From: "Darrick J. Wong" <djwong@kernel.org>
To: Christoph Hellwig <hch@lst.de>
Cc: Chandan Babu R <chandan.babu@oracle.com>,
Christian Brauner <brauner@kernel.org>,
linux-xfs@vger.kernel.org, linux-fsdevel@vger.kernel.org
Subject: Re: [PATCH 02/10] iomap: remove iomap_file_buffered_write_punch_delalloc
Date: Mon, 23 Sep 2024 09:18:25 -0700 [thread overview]
Message-ID: <20240923161825.GE21877@frogsfrogsfrogs> (raw)
In-Reply-To: <20240923152904.1747117-3-hch@lst.de>
On Mon, Sep 23, 2024 at 05:28:16PM +0200, Christoph Hellwig wrote:
> Currently iomap_file_buffered_write_punch_delalloc can be called from
> XFS either with the invalidate lock held or not. To fix this while
> keeping the locking in the file system and not the iomap library
> code we'll need to life the locking up into the file system.
>
> To prepare for that, open code iomap_file_buffered_write_punch_delalloc
> in the only caller, and instead export iomap_write_delalloc_release.
>
> Signed-off-by: Christoph Hellwig <hch@lst.de>
> ---
> .../filesystems/iomap/operations.rst | 2 +-
> fs/iomap/buffered-io.c | 85 ++++++-------------
> fs/xfs/xfs_iomap.c | 16 +++-
> include/linux/iomap.h | 6 +-
> 4 files changed, 46 insertions(+), 63 deletions(-)
>
> diff --git a/Documentation/filesystems/iomap/operations.rst b/Documentation/filesystems/iomap/operations.rst
> index 8e6c721d233010..b93115ab8748ae 100644
> --- a/Documentation/filesystems/iomap/operations.rst
> +++ b/Documentation/filesystems/iomap/operations.rst
> @@ -208,7 +208,7 @@ The filesystem must arrange to `cancel
> such `reservations
> <https://lore.kernel.org/linux-xfs/20220817093627.GZ3600936@dread.disaster.area/>`_
> because writeback will not consume the reservation.
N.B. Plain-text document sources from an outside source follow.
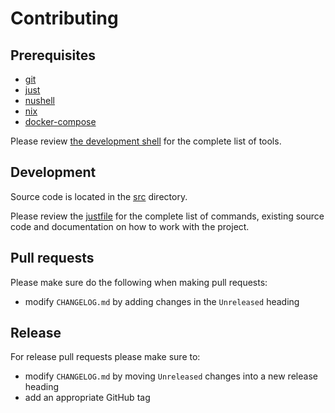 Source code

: # Contributing

## Prerequisites

- [git]
- [just]
- [nushell]
- [nix]
- [docker-compose]

Please review [the development shell](./src/dev.nix) for the complete list of
tools.

## Development

Source code is located in the [src](./src) directory.

Please review the [justfile](./justfile) for the complete list of commands,
existing source code and documentation on how to work with the project.

## Pull requests

Please make sure do the following when making pull requests:

- modify `CHANGELOG.md` by adding changes in the `Unreleased` heading

## Release

For release pull requests please make sure to:

- modify `CHANGELOG.md` by moving `Unreleased` changes into a new release
  heading
- add an appropriate GitHub tag

[git]: https://git-scm.com/
[just]: https://github.com/casey/just
[nushell]: https://www.nushell.sh/
[nix]: https://nixos.org/
[docker-compose]: https://docs.docker.com/compose/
> -The ``iomap_file_buffered_write_punch_delalloc`` can be called from a
> +The ``iomap_write_delalloc_release`` can be called from a
> ``->iomap_end`` function to find all the clean areas of the folios
> caching a fresh (``IOMAP_F_NEW``) delalloc mapping.
> It takes the ``invalidate_lock``.
> diff --git a/fs/iomap/buffered-io.c b/fs/iomap/buffered-io.c
> index 884891ac7a226c..237aeb883166df 100644
> --- a/fs/iomap/buffered-io.c
> +++ b/fs/iomap/buffered-io.c
> @@ -1149,6 +1149,32 @@ static void iomap_write_delalloc_scan(struct inode *inode,
> * have dirty data still pending in the page cache - those are going to be
> * written and so must still retain the delalloc backing for writeback.
> *
> + * When a short write occurs, the filesystem may need to remove reserved space
> + * that was allocated in ->iomap_begin from it's ->iomap_end method. For
"When a short write occurs, the filesystem may need to remove space
reservations created in ->iomap_begin.
> + * filesystems that use delayed allocation, we need to punch out delalloc
> + * extents from the range that are not dirty in the page cache. As the write can
> + * race with page faults, there can be dirty pages over the delalloc extent
> + * outside the range of a short write but still within the delalloc extent
> + * allocated for this iomap.
> + *
> + * The punch() callback *must* only punch delalloc extents in the range passed
> + * to it. It must skip over all other types of extents in the range and leave
> + * them completely unchanged. It must do this punch atomically with respect to
> + * other extent modifications.
Can a failing buffered write race with a write fault to the same file
range?
write() thread: page_mkwrite thread:
--------------- --------------------
take i_rwsem
->iomap_begin
create da reservation
lock folio
fail to write
unlock folio
take invalidation lock
lock folio
->iomap_begin
sees da reservation
mark folio dirty
unlock folio
drop invalidation lock
->iomap_end
take invalidation lock
iomap_write_delalloc_release
drop invalidation lock
Can we end up in this situation, where the write fault thinks it has a
dirty page backed by a delalloc reservation, yet the delalloc
reservation gets removed by the delalloc punch logic? I think the
answer to my question is that this sequence is impossible because the
write fault dirties the folio so the iomap_write_delalloc_release does
nothing, correct?
Unrelated question about iomap_write_begin: Can we get rid of the
!mapping_large_folio_support if-body just prior to __iomap_get_folio?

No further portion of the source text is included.